Closed bobasaurus closed 5 years ago
Thank you! I got this trick with the layout of filter coefficients in memory. It's indeed twice faster and I'm really surprised! It's basically the same code... Yes, it's more cache-friendly, but why would there be such significant impact on performance?? Guess, I'll do the same trick for IIR filters )). I'll keep my names for arrays, though.
Btw, for long kernels (64 and higher) block convolvers should be used as they'll outperform direct convolution (also about 40-50% gain): OlaBlockConvolver
/ OlsBlockConvolver
- they also provide Process()
method for online filtering (read more in tutorial). I did some tests as well:
var kernel = DesignFilter.FirWinLp(111, 0.2);
var fir1 = new OlsBlockConvolver(kernel, 512); // or 1024, 2048, ...

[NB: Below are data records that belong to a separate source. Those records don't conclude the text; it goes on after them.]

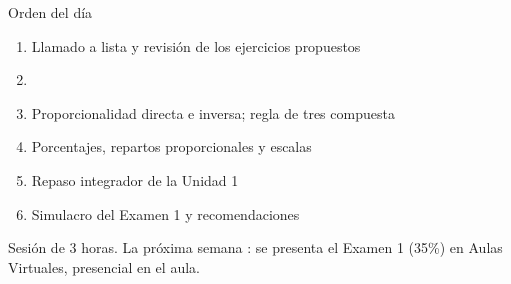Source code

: \documentclass[aspectratio=169,10pt]{beamer}
\begin{document}
\portada

\begin{frame}{Orden del día}
  \begin{enumerate}
    \item Llamado a lista y revisión de los ejercicios propuestos
    \item {}
    \item Proporcionalidad directa e inversa; regla de tres compuesta
    \item Porcentajes, repartos proporcionales y escalas
    \item Repaso integrador de la Unidad 1
    \item Simulacro del Examen 1 y recomendaciones
  \end{enumerate}

  \vspace{0.25cm}
  {\footnotesize\color{uniGris} Sesión de 3 horas. La próxima semana
  : se presenta el Examen 1 (35\%) en Aulas
  Virtuales, presencial en el aula.}
\end{frame}

\end{document}
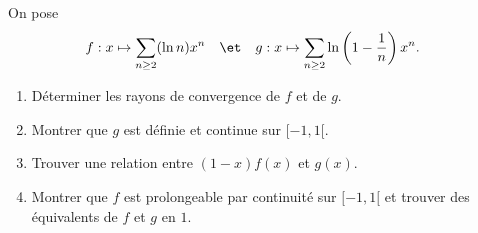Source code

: \begin{enonce}
\begin{exercise}[ID={RMS124 E943 Centrale PSI},subtitle={},tags={}, difficulty={0}]
On pose
\begin{align*}
f&: x\mapsto \sum_{n\geq 2} (\ln n)x^n&
&\et&
g&:x\mapsto \sum_{n\geq 2}\ln\left( 1-\frac1n \right)x^n.
\end{align*}
\begin{enumerate}
  \item Déterminer les rayons de convergence de $f$ et de $g$.
  \item Montrer que $g$ est définie et continue sur $[-1,1[$.
  \item Trouver une relation entre $(1-x)f(x)$ et $g(x)$.
  \item Montrer que $f$ est prolongeable par continuité sur $[-1,1[$
    et trouver des équivalents de $f$ et $g$ en $1$.
\end{enumerate}
\end{exercise}
\begin{solution}
\end{solution}
\end{enonce}
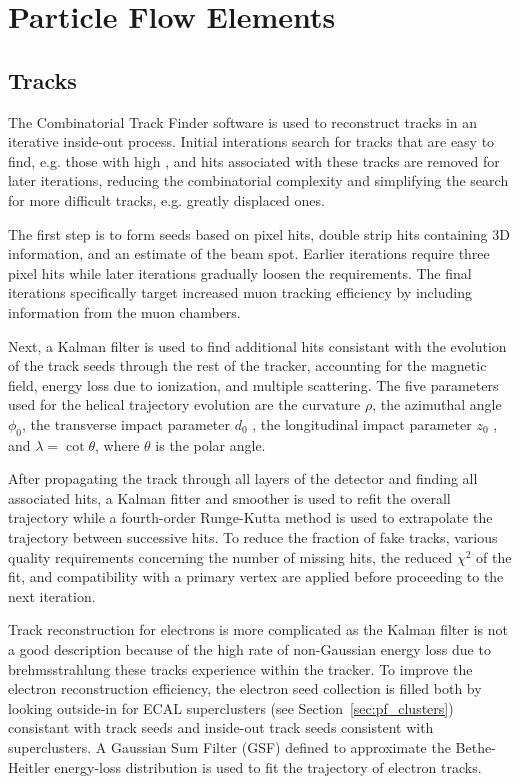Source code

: \section{Particle Flow Elements}
\label{sec:pf_elements}

\subsection{Tracks}
\label{sec:pf_tracks}

The Combinatorial Track Finder software is used to reconstruct tracks in an iterative inside-out process.
Initial interations search for tracks that are easy to find, e.g. those with high \pt, and hits associated with these tracks are removed for later iterations, reducing the combinatorial complexity and simplifying the search for more difficult tracks, e.g. greatly displaced ones.

The first step is to form seeds based on pixel hits, double strip hits containing 3D information, and an estimate of the beam spot.
Earlier iterations require three pixel hits while later iterations gradually loosen the requirements. %
The final iterations specifically target increased muon tracking efficiency by including information from the muon chambers.

Next, a Kalman filter is used to find additional hits consistant with the evolution of the track seeds through the rest of the tracker, accounting for the magnetic field, energy loss due to ionization, and multiple scattering.
The five parameters used for the helical trajectory evolution are the curvature $\rho$, the azimuthal angle $\phi_0$, the transverse impact parameter $d_0$ , the longitudinal impact parameter $z_0$ , and $\lambda = \cot \theta$, where $\theta$ is the polar angle.

After propagating the track through all layers of the detector and finding all associated hits, a Kalman fitter and smoother is used to refit the overall trajectory while a fourth-order Runge-Kutta method is used to extrapolate the trajectory between successive hits.
To reduce the fraction of fake tracks, various quality requirements concerning the number of missing hits, the reduced $\chi^2$ of the fit, and compatibility with a primary vertex are applied before proceeding to the next iteration.

Track reconstruction for electrons is more complicated as the Kalman filter is not a good description because of the high rate of non-Gaussian energy loss due to brehmsstrahlung these tracks experience within the tracker.
To improve the electron reconstruction efficiency, the electron seed collection is filled both by looking outside-in for ECAL superclusters (see Section~\ref{sec:pf_clusters}) consistant with track seeds and inside-out track seeds consistent with superclusters.
A Gaussian Sum Filter (GSF) defined to approximate the Bethe-Heitler energy-loss distribution is used to fit the trajectory of electron tracks. 


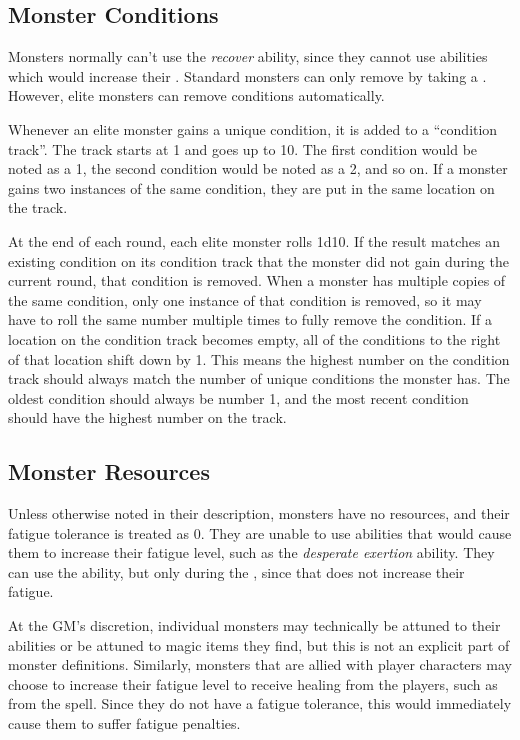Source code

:         \subsection{Monster Conditions}\label{Monster Conditions}
            Monsters normally can't use the \textit{recover} ability, since they cannot use abilities which would increase their .
            Standard monsters can only remove  by taking a .
            However, elite monsters can remove conditions automatically.

            Whenever an elite monster gains a unique condition, it is added to a ``condition track''.
            The track starts at 1 and goes up to 10.
            The first condition would be noted as a 1, the second condition would be noted as a 2, and so on.
            If a monster gains two instances of the same condition, they are put in the same location on the track.

            At the end of each round, each elite monster rolls 1d10.
            If the result matches an existing condition on its condition track that the monster did not gain during the current round, that condition is removed.
            When a monster has multiple copies of the same condition, only one instance of that condition is removed, so it may have to roll the same number multiple times to fully remove the condition.
            If a location on the condition track becomes empty, all of the conditions to the right of that location shift down by 1.
            This means the highest number on the condition track should always match the number of unique conditions the monster has.
            The oldest condition should always be number 1, and the most recent condition should have the highest number on the track.

        \subsection{Monster Resources}
            Unless otherwise noted in their description, monsters have no resources, and their fatigue tolerance is treated as 0.
            They are unable to use abilities that would cause them to increase their fatigue level, such as the \textit{desperate exertion} ability.
            They can use the  ability, but only during the , since that does not increase their fatigue.

            At the GM's discretion, individual monsters may technically be attuned to their abilities or be attuned to magic items they find, but this is not an explicit part of monster definitions.
            Similarly, monsters that are allied with player characters may choose to increase their fatigue level to receive healing from the players, such as from the  spell.
            Since they do not have a fatigue tolerance, this would immediately cause them to suffer fatigue penalties.

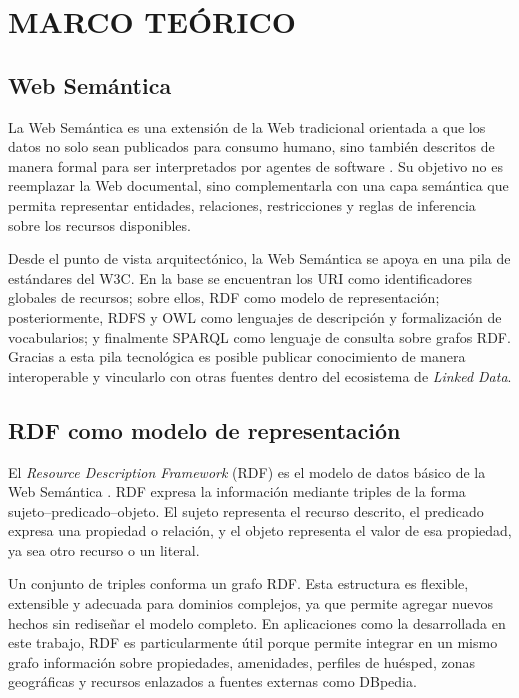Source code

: \section{MARCO TEÓRICO}

\subsection{Web Semántica}

La Web Semántica es una extensión de la Web tradicional orientada a que los datos no
solo sean publicados para consumo humano, sino también descritos de manera formal para
ser interpretados por agentes de software \parencite{berners-lee2001}. Su objetivo no
es reemplazar la Web documental, sino complementarla con una capa semántica que permita
representar entidades, relaciones, restricciones y reglas de inferencia sobre los
recursos disponibles.

Desde el punto de vista arquitectónico, la Web Semántica se apoya en una pila de
estándares del W3C. En la base se encuentran los URI como identificadores globales de
recursos; sobre ellos, RDF como modelo de representación; posteriormente, RDFS y OWL
como lenguajes de descripción y formalización de vocabularios; y finalmente SPARQL
como lenguaje de consulta sobre grafos RDF. Gracias a esta pila tecnológica es posible
publicar conocimiento de manera interoperable y vincularlo con otras fuentes dentro del
ecosistema de \textit{Linked Data}.

\subsection{RDF como modelo de representación}

El \textit{Resource Description Framework} (RDF) es el modelo de datos básico de la Web
Semántica \parencite{w3c-rdf2014}. RDF expresa la información mediante triples de la
forma sujeto--predicado--objeto. El sujeto representa el recurso descrito, el
predicado expresa una propiedad o relación, y el objeto representa el valor de esa
propiedad, ya sea otro recurso o un literal.

Un conjunto de triples conforma un grafo RDF. Esta estructura es flexible, extensible y
adecuada para dominios complejos, ya que permite agregar nuevos hechos sin rediseñar el
modelo completo. En aplicaciones como la desarrollada en este trabajo, RDF es
particularmente útil porque permite integrar en un mismo grafo información sobre
propiedades, amenidades, perfiles de huésped, zonas geográficas y recursos enlazados a
fuentes externas como DBpedia.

var fir2 = new FirFilter2(kernel); // improved FIR filter
var sw = new Stopwatch();
sw.Start();
var s1 = new DiscreteSignal(_signal.SamplingRate, _signal.Samples.Select(x => fir1.Process(x)));
sw.Stop();
var t1 = sw.ElapsedTicks;
sw.Reset();
sw.Start();
var s2 = new DiscreteSignal(_signal.SamplingRate, _signal.Samples.Select(x => fir2.Process(x)));
sw.Stop();
var t2 = sw.ElapsedTicks;
MessageBox.Show(t1 + " vs. " + t2);
Wow, you got that done quickly. I'm also not sure why it works so well, I noticed it when testing my old fir filter code vs math.net filtering and saw how much quicker theirs ran. Another interesting quirk is the double float version they use runs almost the same speed as the single float one I derived from their code. You might consider implementing some double precision FIR filters too.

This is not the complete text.